Droboは堅牢性に優れ、容量を増やしたい場合はメーカーを問わず自在にHDDを入れ替えられる。その点についても聞いてみた。
「時代とともに作品のデータ量はどんどん大きくなってきています。今の容量がいっぱいになれば、さらに大容量のHDDを入れるでしょうし、その頃にはきっとHDDの値段も下がっているだろうから費用面でも助かりますよね。今のところ、Drobo以上に安心で、信頼のおけるストレージはないです」。

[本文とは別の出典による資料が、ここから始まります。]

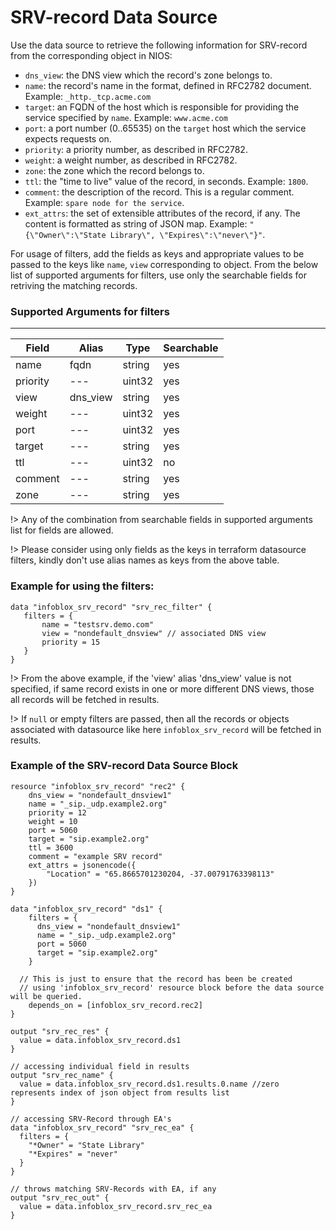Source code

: # SRV-record Data Source

Use the data source to retrieve the following information for SRV-record from the corresponding object in NIOS:

* `dns_view`: the DNS view which the record's zone belongs to.
* `name`: the record's name in the format, defined in RFC2782 document. Example: `_http._tcp.acme.com`
* `target`: an FQDN of the host which is responsible for providing the service specified by `name`. Example: `www.acme.com`
* `port`: a port number (0..65535) on the `target` host which the service expects requests on.
* `priority`: a priority number, as described in RFC2782.
* `weight`: a weight number, as described in RFC2782.
* `zone`: the zone which the record belongs to.
* `ttl`: the "time to live" value of the record, in seconds. Example: `1800`.
* `comment`: the description of the record. This is a regular comment. Example: `spare node for the service`.
* `ext_attrs`: the set of extensible attributes of the record, if any. The content is formatted as string of JSON map. Example: `"{\"Owner\":\"State Library\", \"Expires\":\"never\"}"`.

For usage of filters, add the fields as keys and appropriate values to be passed to the keys like `name`, `view` corresponding to object.
From the below list of supported arguments for filters,  use only the searchable fields for retriving the matching records.

### Supported Arguments for filters

-----

| Field    | Alias    | Type   | Searchable |
|----------|----------|--------|------------|
| name     | fqdn     | string | yes        |
| priority | ---      | uint32 | yes        |
| view     | dns_view | string | yes        |
| weight   | ---      | uint32 | yes        |
| port     | ---      | uint32 | yes        |
| target   | ---      | string | yes        |
| ttl      | ---      | uint32 | no         |
| comment  | ---      | string | yes        |
| zone     | ---      | string | yes        |

!> Any of the combination from searchable fields in supported arguments list for fields are allowed.

!> Please consider using only fields as the keys in terraform datasource filters, kindly don't use alias names as keys from the above table.

### Example for using the filters:
 ```hcl
 data "infoblox_srv_record" "srv_rec_filter" {
    filters = {
        name = "testsrv.demo.com"
        view = "nondefault_dnsview" // associated DNS view
        priority = 15
    }
 }
 ```

!> From the above example, if the 'view' alias 'dns_view' value is not specified, if same record exists in one or more different DNS views, those
all records will be fetched in results.

!> If `null` or empty filters are passed, then all the records or objects associated with datasource like here `infoblox_srv_record` will be fetched in results.

### Example of the SRV-record Data Source Block

```hcl
resource "infoblox_srv_record" "rec2" {
    dns_view = "nondefault_dnsview1"
    name = "_sip._udp.example2.org"
    priority = 12
    weight = 10
    port = 5060
    target = "sip.example2.org"
    ttl = 3600
    comment = "example SRV record"
    ext_attrs = jsonencode({
        "Location" = "65.8665701230204, -37.00791763398113"
    })
}

data "infoblox_srv_record" "ds1" {
    filters = {
      dns_view = "nondefault_dnsview1"
      name = "_sip._udp.example2.org"
      port = 5060
      target = "sip.example2.org"
    }

  // This is just to ensure that the record has been be created
  // using 'infoblox_srv_record' resource block before the data source will be queried.
    depends_on = [infoblox_srv_record.rec2]
}

output "srv_rec_res" {
  value = data.infoblox_srv_record.ds1
}

// accessing individual field in results
output "srv_rec_name" {
  value = data.infoblox_srv_record.ds1.results.0.name //zero represents index of json object from results list
}

// accessing SRV-Record through EA's
data "infoblox_srv_record" "srv_rec_ea" {
  filters = {
    "*Owner" = "State Library"
    "*Expires" = "never"
  }
}

// throws matching SRV-Records with EA, if any
output "srv_rec_out" {
  value = data.infoblox_srv_record.srv_rec_ea
}
```
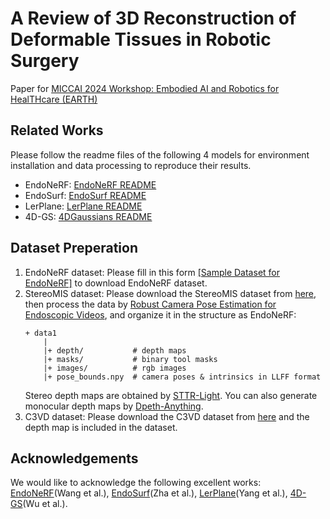 # A Review of 3D Reconstruction of Deformable Tissues in Robotic Surgery

Paper for [MICCAI 2024 Workshop: Embodied AI and Robotics for HealTHcare (EARTH)](https://earth-workshop.github.io/)

## Related Works
Please follow the readme files of the following 4 models for environment installation and data processing to reproduce their results.
- EndoNeRF: [EndoNeRF README](https://github.com/Epsilon404/surgicalnerf/tree/main/EndoNeRF#neural-rendering-for-stereo-3d-reconstruction-of-deformable-tissues-in-robotic-surgery)
- EndoSurf: [EndoSurf README](https://github.com/Epsilon404/surgicalnerf/tree/main/endosurf#endosurf-neural-surface-reconstruction-of-deformable-tissues-with-stereo-endoscope-videos)
- LerPlane: [LerPlane README](https://github.com/Epsilon404/surgicalnerf/tree/main/ForPlane#offical-code-implementation-for-forplane-and-lerplane)
- 4D-GS: [4DGaussians README](https://github.com/Epsilon404/surgicalnerf/tree/main/4DGaussians#4d-gaussian-splatting-for-real-time-dynamic-scene-rendering)

## Dataset Preperation
1. EndoNeRF dataset: Please fill in this form [[Sample Dataset for EndoNeRF]](https://forms.gle/1VAqDJTEgZduD6157) to download EndoNeRF dataset.
2. StereoMIS dataset: Please download the StereoMIS dataset from [here](https://zenodo.org/records/8154924), then process the data by [Robust Camera Pose Estimation for Endoscopic Videos](https://github.com/aimi-lab/robust-pose-estimator?tab=readme-ov-file#prepare-the-data), and organize it in the structure as EndoNeRF:
    ```
    + data1
        |
        |+ depth/           # depth maps
        |+ masks/           # binary tool masks
        |+ images/          # rgb images
        |+ pose_bounds.npy  # camera poses & intrinsics in LLFF format
    ```
    Stereo depth maps are obtained by [STTR-Light](https://github.com/mli0603/stereo-transformer/tree/sttr-light). You can also generate monocular depth maps by [Dpeth-Anything](https://huggingface.co/LiheYoung/depth-anything-large-hf).
3. C3VD dataset: Please download the C3VD dataset from [here](https://durrlab.github.io/C3VD/) and the depth map is included in the dataset.

## Acknowledgements
We would like to acknowledge the following excellent works: [EndoNeRF](https://github.com/med-air/EndoNeRF)(Wang et al.), [EndoSurf](https://github.com/Ruyi-Zha/endosurf)(Zha et al.), [LerPlane](https://github.com/Loping151/ForPlane)(Yang et al.), [4D-GS](https://github.com/hustvl/4DGaussians)(Wu et al.).

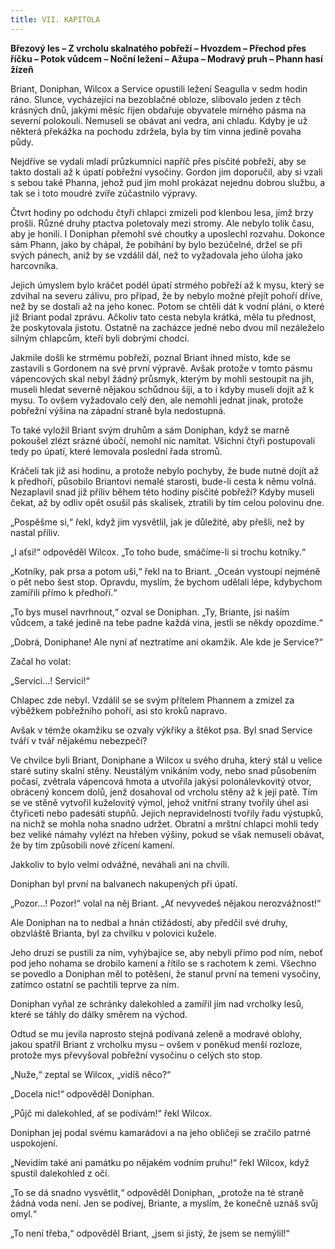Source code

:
 ```yaml
---
title: VII. KAPITOLA
---
```


**Březový les – Z vrcholu skalnatého pobřeží – Hvozdem – Přechod přes říčku – Potok vůdcem – Noční ležení – Ažupa – Modravý pruh – Phann hasí žízeň**

Briant, Doniphan, Wilcox a Service opustili ležení Seagulla v sedm hodin ráno. Slunce, vycházející na bezoblačné obloze, slibovalo jeden z těch krásných dnů, jakými měsíc říjen obdařuje obyvatele mírného pásma na severní polokouli. Nemuseli se obávat ani vedra, ani chladu. Kdyby je už některá překážka na pochodu zdržela, byla by tím vinna jedině povaha půdy.

Nejdříve se vydali mladí průzkumníci napříč přes písčité pobřeží, aby se takto dostali až k úpatí pobřežní vysočiny. Gordon jim doporučil, aby si vzali s sebou také Phanna, jehož pud jim mohl prokázat nejednu dobrou službu, a tak se i toto moudré zvíře zúčastnilo výpravy.

Čtvrt hodiny po odchodu čtyři chlapci zmizeli pod klenbou lesa, jímž brzy prošli. Různé druhy ptactva poletovaly mezi stromy. Ale nebylo tolik času, aby je honili. I Doniphan přemohl své choutky a uposlechl rozvahu. Dokonce sám Phann, jako by chápal, že pobíhání by bylo bezúčelné, držel se při svých pánech, aniž by se vzdálil dál, než to vyžadovala jeho úloha jako harcovníka.

Jejich úmyslem bylo kráčet podél úpatí strmého pobřeží až k mysu, který se zdvihal na severu zálivu, pro případ, že by nebylo možné přejít pohoří dříve, než by se dostali až na jeho konec. Potom se chtěli dát k vodní pláni, o které již Briant podal zprávu. Ačkoliv tato cesta nebyla krátká, měla tu přednost, že poskytovala jistotu. Ostatně na zacházce jedné nebo dvou mil nezáleželo silným chlapcům, kteří byli dobrými chodci.

Jakmile došli ke strmému pobřeží, poznal Briant ihned místo, kde se zastavili s Gordonem na své první výpravě. Avšak protože v tomto pásmu vápencových skal nebyl žádný průsmyk, kterým by mohli sestoupit na jih, museli hledat severně nějakou schůdnou šíji, a to i kdyby museli dojít až k mysu. To ovšem vyžadovalo celý den, ale nemohli jednat jinak, protože pobřežní výšina na západní straně byla nedostupná.

To také vyložil Briant svým druhům a sám Doniphan, když se marně pokoušel zlézt srázné úbočí, nemohl nic namítat. Všichni čtyři postupovali tedy po úpatí, které lemovala poslední řada stromů.

Kráčeli tak již asi hodinu, a protože nebylo pochyby, že bude nutné dojít až k předhoří, působilo Briantovi nemalé starosti, bude-li cesta k němu volná. Nezaplavil snad již příliv během této hodiny písčité pobřeží? Kdyby museli čekat, až by odliv opět osušil pás skalisek, ztratili by tím celou polovinu dne.

„Pospěšme si,“ řekl, když jim vysvětlil, jak je důležité, aby přešli, než by nastal příliv.

„I aťsi!“ odpověděl Wilcox. „To toho bude, smáčíme-li si trochu kotníky.“

„Kotníky, pak prsa a potom uši,“ řekl na to Briant. „Oceán vystoupí nejméně o pět nebo šest stop. Opravdu, myslím, že bychom udělali lépe, kdybychom zamířili přímo k předhoří.“

„To bys musel navrhnout,“ ozval se Doniphan. „Ty, Briante, jsi naším vůdcem, a také jedině na tebe padne každá vina, jestli se někdy opozdíme.“

„Dobrá, Doniphane! Ale nyní ať neztratíme ani okamžik. Ale kde je Service?“

Začal ho volat:

„Servici…! Servici!“

Chlapec zde nebyl. Vzdálil se se svým přítelem Phannem a zmizel za výběžkem pobřežního pohoří, asi sto kroků napravo.

Avšak v témže okamžiku se ozvaly výkřiky a štěkot psa. Byl snad Service tváří v tvář nějakému nebezpečí?

Ve chvilce byli Briant, Doniphane a Wilcox u svého druha, který stál u velice staré sutiny skalní stěny. Neustálým vnikáním vody, nebo snad působením počasí, zvětrala vápencová hmota a utvořila jakýsi polonálevkovitý otvor, obrácený koncem dolů, jenž dosahoval od vrcholu stěny až k její patě. Tím se ve stěně vytvořil kuželovitý výmol, jehož vnitřní strany tvořily úhel asi čtyřiceti nebo padesáti stupňů. Jejich nepravidelnosti tvořily řadu výstupků, na nichž se mohla noha snadno udržet. Obratní a mrštní chlapci mohli tedy bez veliké námahy vylézt na hřeben výšiny, pokud se však nemuseli obávat, že by tím způsobili nové zřícení kamení.

Jakkoliv to bylo velmi odvážné, neváhali ani na chvíli.

Doniphan byl první na balvanech nakupených při úpatí.

„Pozor…! Pozor!“ volal na něj Briant. „Ať nevyvedeš nějakou nerozvážnost!“

Ale Doniphan na to nedbal a hnán ctižádostí, aby předčil své druhy, obzvláště Brianta, byl za chvilku v polovici kužele.

Jeho druzi se pustili za ním, vyhýbajíce se, aby nebyli přímo pod ním, neboť pod jeho nohama se drobilo kamení a řítilo se s rachotem k zemi. Všechno se povedlo a Doniphan měl to potěšení, že stanul první na temeni vysočiny, zatímco ostatní se pachtili teprve za ním.

Doniphan vyňal ze schránky dalekohled a zamířil jím nad vrcholky lesů, které se táhly do dálky směrem na východ.

Odtud se mu jevila naprosto stejná podívaná zeleně a modravé oblohy, jakou spatřil Briant z vrcholku mysu – ovšem v poněkud menší rozloze, protože mys převyšoval pobřežní vysočinu o celých sto stop.

„Nuže,“ zeptal se Wilcox, „vidíš něco?“

„Docela nic!“ odpověděl Doniphan.

„Půjč mi dalekohled, ať se podívám!“ řekl Wilcox.

Doniphan jej podal svému kamarádovi a na jeho obličeji se zračilo patrné uspokojení.

„Nevidím také ani památku po nějakém vodním pruhu!“ řekl Wilcox, když spustil dalekohled z očí.

„To se dá snadno vysvětlit,“ odpověděl Doniphan, „protože na té straně žádná voda není. Jen se podívej, Briante, a myslím, že konečně uznáš svůj omyl.“

„To není třeba,“ odpověděl Briant, „jsem si jistý, že jsem se nemýlil!“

ミツメさんのDroboには現在2TBのHDDが5本搭載されている。そのうち最大2本が故障してもデータを確実に保護できる「デュアルディスク冗長化モード」で運用しているという。その理由についても、アーティストならではの興味深い意見を聞かせてくれた。
「絵はその時の自分にしか描けないものです。データを失ったからと言って、過去の作品をもう一度描いても同じにはならない。そもそも、そんな無駄な作業は絶対にしたくないですし(笑)。デジタルアートにとってデータを守ることは本当に重要な課題です。
 無名な頃からの全作品データが保存されているボクのDroboは、もはや自分そのもの。歴史がすべて入っている。例えば世界中のいろんなアーティストのDroboをずらりと並べて作品を呼び出せるようにすれば、それこそアートそのものですよ」。
 ミツメさんのこの言葉は、劣化しないデジタルデータが文化的財産として蓄積されていく近未来と、保存ストレージの重要性を物語っている。時代とともに変わっていくアートのあり方を模索し、つねに新しい何かを追い求める彼の作品は、近い将来、わたしたちに新鮮な驚きを届けてくれるに違いない。

タカハシヒロユキミツメさんの創作を支えるDrobo

RAIDストレージシステム
Drobo 5Dt

「Drobo」なら、プロレベルのストレージ環境を驚くほど手軽に構築可能。異なる容量のHDD/SSDを自由に混載できるほか、キャッシュメモリー※による高速なデータアクセス、最大2台のHDD故障に耐えるデータ保護機能など、従来の外付けHDDにはない数々の先進性で、こだわりあるユーザーの新たなストレージニーズに応えます。
※Drobo 5Dtは内蔵。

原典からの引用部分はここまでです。